Koruptor Kian Gelisah, Kini Mantan Bendahara Disdik Katingan Jadi Tersangka

 Koruptor Kian Gelisah, Kini Mantan Bendahara Disdik Katingan Jadi Tersangka

FOTO : Tersangka dugaan korupsi inisial (S) yang merupakan mantan Bendahara Dinas Pendidikan Katingan saat diamankan pihak Jaksa Penyidik Kejaksaan Negeri Katingan.

KALTENGNEWS.co.id – KASONGAN – Kinerja Kejaksaan Negeri Katingan dalam memberantas koruptor patut diapresiasi. Pada Kamis 19 Agustus 2021, Jaksa Penyidik Kejaksaan Negeri Katingan kembali melakukan penahanan terhadap tersangka inisial S yang merupakan mantan bendahara Dinas Pendidikan Kabupaten Katingan tahun 2017.

Kepala Kejaksaan Negeri Katingan, Firdaus melalui Kasi Pidsus Erfandy Rusdy Quiliem, mengatakan bahwa tersangka bakal jalani masa tahanan selama 20 hari dan dititipkan di Lembaga Pemasyarakatan Narkotika Kelas II A Kasongan terhitung sejak tanggal 19 Agustus 2021 hingga tanggal 7 September 2021.

Sebelumya, pada kasus ini pada 16 Agustus 2021, Jaksa Penyidik telah menetapkan 2 (dua) orang tersangka, masing – masing tersangka (JS) dan Tersangka (S), yang mana untuk tersangka (JS) merupakan mantan Asisten I bidang Pemerintahan dan Kesejahteraan Rakyat pada Sekretariat Daerah Kabupaten Katingan tahun 2017. Dan juga mantan Plt Kepala Dinas Pendidikan Kabupaten Katingan, telah dilakukan penahanan terlebih dahulu.

“Untuk perkara ini, penyidik telah memeriksa setidaknya sebanyak 50 orang saksi, memeriksa ahli, memperoleh bukti petunjuk dan telah melakukan penyitaan dokumen berupa surat – surat terkait yang kemudian dijadikan barang bukti dalam perkara tersebut. Sehingga berdasarkan hasil ekspos perkara, penyidik berkesimpulan bahwa telah diperoleh bukti yang cukup untuk menetapkan saudara (S) dan (JS) sebagai tersangka dalam perkara dimaksud,” jelas Kasi Pidsus Erfandy Rusdy Quiliem, Kamis 19 Agustus 2021.
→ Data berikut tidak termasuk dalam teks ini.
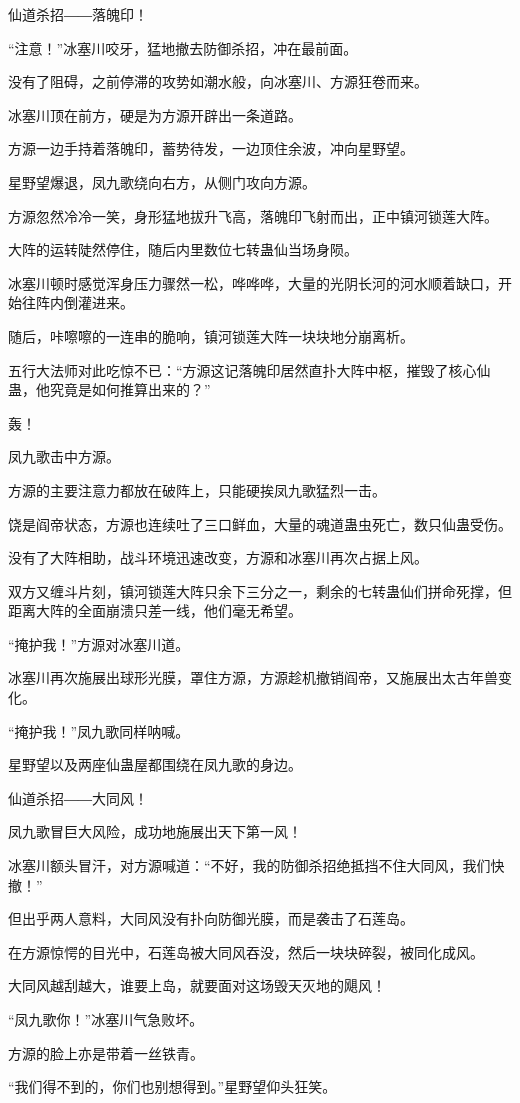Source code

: \begin{this_body}
仙道杀招――落魄印！

“注意！”冰塞川咬牙，猛地撤去防御杀招，冲在最前面。

没有了阻碍，之前停滞的攻势如潮水般，向冰塞川、方源狂卷而来。

冰塞川顶在前方，硬是为方源开辟出一条道路。

方源一边手持着落魄印，蓄势待发，一边顶住余波，冲向星野望。

星野望爆退，凤九歌绕向右方，从侧门攻向方源。

方源忽然冷冷一笑，身形猛地拔升飞高，落魄印飞射而出，正中镇河锁莲大阵。

大阵的运转陡然停住，随后内里数位七转蛊仙当场身陨。

冰塞川顿时感觉浑身压力骤然一松，哗哗哗，大量的光阴长河的河水顺着缺口，开始往阵内倒灌进来。

随后，咔嚓嚓的一连串的脆响，镇河锁莲大阵一块块地分崩离析。

五行大法师对此吃惊不已：“方源这记落魄印居然直扑大阵中枢，摧毁了核心仙蛊，他究竟是如何推算出来的？”

轰！

凤九歌击中方源。

方源的主要注意力都放在破阵上，只能硬挨凤九歌猛烈一击。

饶是阎帝状态，方源也连续吐了三口鲜血，大量的魂道蛊虫死亡，数只仙蛊受伤。

没有了大阵相助，战斗环境迅速改变，方源和冰塞川再次占据上风。

双方又缠斗片刻，镇河锁莲大阵只余下三分之一，剩余的七转蛊仙们拼命死撑，但距离大阵的全面崩溃只差一线，他们毫无希望。

“掩护我！”方源对冰塞川道。

冰塞川再次施展出球形光膜，罩住方源，方源趁机撤销阎帝，又施展出太古年兽变化。

“掩护我！”凤九歌同样呐喊。

星野望以及两座仙蛊屋都围绕在凤九歌的身边。

仙道杀招――大同风！

凤九歌冒巨大风险，成功地施展出天下第一风！

冰塞川额头冒汗，对方源喊道：“不好，我的防御杀招绝抵挡不住大同风，我们快撤！”

但出乎两人意料，大同风没有扑向防御光膜，而是袭击了石莲岛。

在方源惊愕的目光中，石莲岛被大同风吞没，然后一块块碎裂，被同化成风。

大同风越刮越大，谁要上岛，就要面对这场毁天灭地的飓风！

“凤九歌你！”冰塞川气急败坏。

方源的脸上亦是带着一丝铁青。

“我们得不到的，你们也别想得到。”星野望仰头狂笑。

\end{this_body}

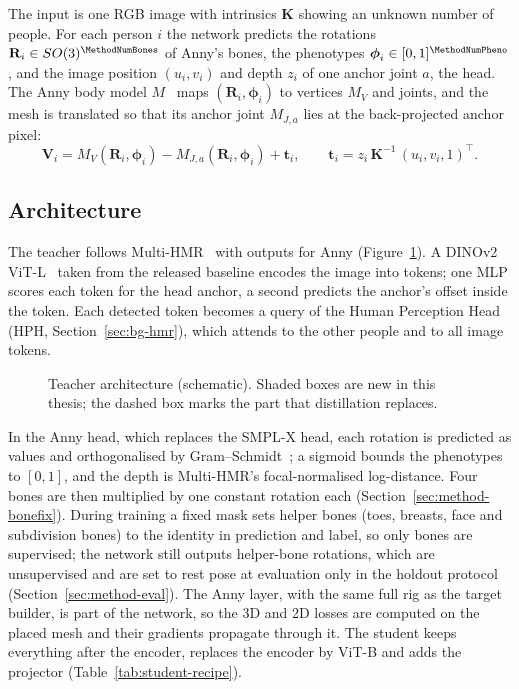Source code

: The input is one RGB image with intrinsics $\mathbf{K}$ showing an unknown number of people. For each person $i$ the
network predicts the rotations
$\mathbf{R}_i\in SO(3)^{\MethodNumBones}$ of Anny's bones, the phenotypes $\boldsymbol{\phi}_i\in[0,1]^{\MethodNumPheno}$,
and the image position $(u_i,v_i)$ and depth $z_i$ of one anchor joint $a$, the head. The Anny body model
$M$~\cite{bregier2025anny} maps $(\mathbf{R}_i,\boldsymbol{\phi}_i)$ to vertices $M_V$ and joints, and the mesh is
translated so that its anchor joint $M_{J,a}$ lies at the back-projected anchor pixel:
\begin{equation}
 \mathbf{V}_i=M_V(\mathbf{R}_i,\boldsymbol{\phi}_i) - M_{J,a}(\mathbf{R}_i,\boldsymbol{\phi}_i)+\mathbf{t}_i,
 \qquad
 \mathbf{t}_i=z_i\,\mathbf{K}^{-1}\,(u_i, v_i, 1)^{\top}.
\label{eq:method-placement}
\end{equation}
\subsection{Architecture}
\label{sec:method-architecture}

The teacher follows Multi-HMR~\cite{baradel2024multihmr} with outputs for Anny (Figure~\ref{fig:architecture}). A
DINOv2 ViT-L~\cite{oquab2023dinov2} taken from the released baseline encodes the image into tokens; one MLP scores each
token for the head anchor, a second predicts the anchor's offset inside the token. Each detected token becomes a query of the Human Perception Head (HPH, Section~\ref{sec:bg-hmr}), which
attends to the other people and to all image tokens.

\begin{figure}[!htb]
  \centering
  
  \caption[Teacher decoding architecture]{Teacher architecture (schematic). Shaded boxes are new in this thesis; the
  dashed box marks the part that distillation replaces.}
  \label{fig:architecture}
\end{figure}

In the Anny head, which replaces the SMPL-X head, each rotation is predicted as \MethodRotDims{} values and
orthogonalised by Gram--Schmidt~\cite{zhou2019continuity}; a sigmoid bounds the phenotypes to $[0,1]$, and the depth
is Multi-HMR's focal-normalised log-distance. Four bones are then multiplied by one constant rotation each
(Section~\ref{sec:method-bonefix}). During training a fixed mask sets \MethodHelperBones{} helper bones (toes, breasts, face and
subdivision bones) to the identity in prediction and label, so only \MethodActiveBones{} bones are supervised; the
network still outputs helper-bone rotations, which are unsupervised and are set to rest pose at evaluation only in the
holdout protocol (Section~\ref{sec:method-eval}). The Anny layer, with the same
full rig as the target builder, is part of the network, so the 3D and 2D losses are computed on the placed mesh and
their gradients propagate through it. The student keeps everything after the encoder, replaces the encoder by ViT-B and adds the projector
(Table~\ref{tab:student-recipe}).

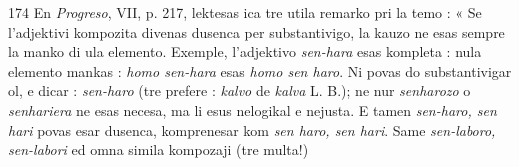 \begin{VUpage}[178]{174}
En \textit{Progreso}, VII, p. 217, lektesas ica tre utila remarko\nl
pri la temo : « Se l'adjektivi kompozita divenas dusenca\nl
per substantivigo, la kauzo ne esas sempre la manko di ula\nl
elemento. Exemple, l'adjektivo \textit{sen-hara} esas kompleta : nula\nl
elemento mankas : \textit{homo sen-hara} esas \textit{homo sen haro}. Ni\nl
povas do substantivigar ol, e dicar : \textit{sen-haro} (tre prefere :\nl
\textit{kalvo} de \textit{kalva} L. B.); ne nur \textit{senharozo} o \textit{senhariera} ne esas\nl
necesa, ma li esus nelogikal e nejusta. E tamen \textit{sen-haro, sen}\cc
\textit{hari} povas esar dusenca, komprenesar kom \textit{sen haro, sen hari}.\nl
Same \textit{sen-laboro, sen-labori} ed omna simila kompozaji (tre\nl
multa!)
\end{VUpage}

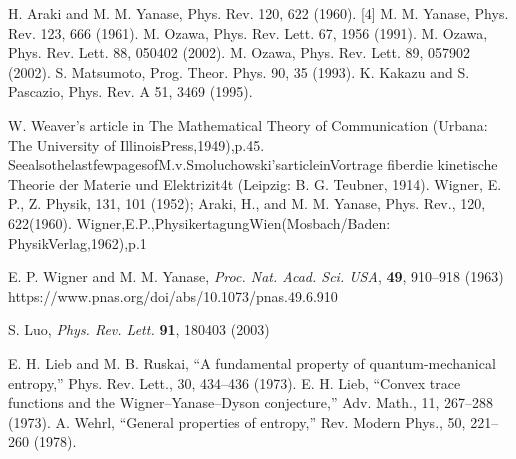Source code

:\begin{thebibliography}{}
 H. Araki and M. M. Yanase, Phys. Rev. 120, 622 (1960). [4] M. M. Yanase, Phys. Rev. 123, 666 (1961).
 M. Ozawa, Phys. Rev. Lett. 67, 1956 (1991).
 M. Ozawa, Phys. Rev. Lett. 88, 050402 (2002).
 M. Ozawa, Phys. Rev. Lett. 89, 057902 (2002).
 S. Matsumoto, Prog. Theor. Phys. 90, 35 (1993).
 K. Kakazu and S. Pascazio, Phys. Rev. A 51, 3469
(1995).


 W. Weaver's article in The Mathematical Theory of Communication (Urbana: The University of IllinoisPress,1949),p.45. SeealsothelastfewpagesofM.v.Smoluchowski'sarticleinVortrage fiberdie kinetische Theorie der Materie und Elektrizit4t (Leipzig: B. G. Teubner, 1914).
 Wigner, E. P., Z. Physik, 131, 101 (1952); Araki, H., and M. M. Yanase, Phys. Rev., 120, 622(1960).
 Wigner,E.P.,PhysikertagungWien(Mosbach/Baden: PhysikVerlag,1962),p.1

 E. P. Wigner and M. M. Yanase, \textit{Proc. Nat. Acad. Sci. USA}, \textbf{49}, 910–918 (1963) https://www.pnas.org/doi/abs/10.1073/pnas.49.6.910

 S. Luo, \textit{Phys. Rev. Lett.} \textbf{91}, 180403 (2003)

 E. H. Lieb and M. B. Ruskai, “A fundamental property of quantum-mechanical entropy,” Phys. Rev. Lett., 30, 434–436 (1973).
 E. H. Lieb, “Convex trace functions and the Wigner–Yanase–Dyson conjecture,” Adv. Math., 11, 267–288 (1973).
 A. Wehrl, “General properties of entropy,” Rev. Modern Phys., 50, 221–260 (1978).


\end{thebibliography}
Lanjutnya menambahkan, modus yang dilakukan adalah tersangka (S) yang saat ini merupakan Kepala Seksi pada Dinas Kebudayaan, Pariwisata, Pemuda dan Olahraga Katingan, Secara bersama-sama dengan melawan hukum dan dengan menyalahgunakan kewenangannya telah melakukan penyimpangan dalam penyaluran dana tunjangan khusus bagi guru Pegawai Negeri Sipil Daerah (PNSD) pada Dinas Pendidikan Kabupaten Katingan tahun Anggaran 2017, yang mengakibatkan Kerugian Keuangan Negara dengan jumlah sekitar Rp. 5,8 miliar.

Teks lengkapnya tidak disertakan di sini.